START ENTRIES PROVIDED

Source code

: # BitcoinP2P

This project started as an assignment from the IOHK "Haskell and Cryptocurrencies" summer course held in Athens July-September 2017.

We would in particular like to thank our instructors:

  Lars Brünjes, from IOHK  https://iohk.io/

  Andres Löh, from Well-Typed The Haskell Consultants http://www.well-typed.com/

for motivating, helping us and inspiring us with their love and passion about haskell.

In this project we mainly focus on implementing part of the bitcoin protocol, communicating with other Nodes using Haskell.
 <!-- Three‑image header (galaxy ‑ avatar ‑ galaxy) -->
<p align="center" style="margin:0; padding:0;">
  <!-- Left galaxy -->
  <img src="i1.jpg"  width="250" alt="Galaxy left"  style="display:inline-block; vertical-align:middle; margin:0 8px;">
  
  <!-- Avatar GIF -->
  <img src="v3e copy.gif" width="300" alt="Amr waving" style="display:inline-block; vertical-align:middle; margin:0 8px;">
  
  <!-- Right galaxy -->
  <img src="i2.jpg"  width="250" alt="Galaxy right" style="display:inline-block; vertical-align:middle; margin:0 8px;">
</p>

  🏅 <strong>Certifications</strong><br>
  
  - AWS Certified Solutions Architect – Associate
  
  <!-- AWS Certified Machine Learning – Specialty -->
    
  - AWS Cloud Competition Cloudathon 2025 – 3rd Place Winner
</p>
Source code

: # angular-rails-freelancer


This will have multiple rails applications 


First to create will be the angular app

END ENTRIES PROVIDED

Repeat every record, keeping each line exactly as it is.

Source code

: # BitcoinP2P

This project started as an assignment from the IOHK "Haskell and Cryptocurrencies" summer course held in Athens July-September 2017.

We would in particular like to thank our instructors:

  Lars Brünjes, from IOHK  https://iohk.io/

  Andres Löh, from Well-Typed The Haskell Consultants http://www.well-typed.com/

for motivating, helping us and inspiring us with their love and passion about haskell.

In this project we mainly focus on implementing part of the bitcoin protocol, communicating with other Nodes using Haskell.
 <!-- Three‑image header (galaxy ‑ avatar ‑ galaxy) -->
<p align="center" style="margin:0; padding:0;">
  <!-- Left galaxy -->
  <img src="i1.jpg"  width="250" alt="Galaxy left"  style="display:inline-block; vertical-align:middle; margin:0 8px;">
  
  <!-- Avatar GIF -->
  <img src="v3e copy.gif" width="300" alt="Amr waving" style="display:inline-block; vertical-align:middle; margin:0 8px;">
  
  <!-- Right galaxy -->
  <img src="i2.jpg"  width="250" alt="Galaxy right" style="display:inline-block; vertical-align:middle; margin:0 8px;">
</p>

  🏅 <strong>Certifications</strong><br>
  
  - AWS Certified Solutions Architect – Associate
  
  <!-- AWS Certified Machine Learning – Specialty -->
    
  - AWS Cloud Competition Cloudathon 2025 – 3rd Place Winner
</p>
Source code

: # angular-rails-freelancer


This will have multiple rails applications 


First to create will be the angular app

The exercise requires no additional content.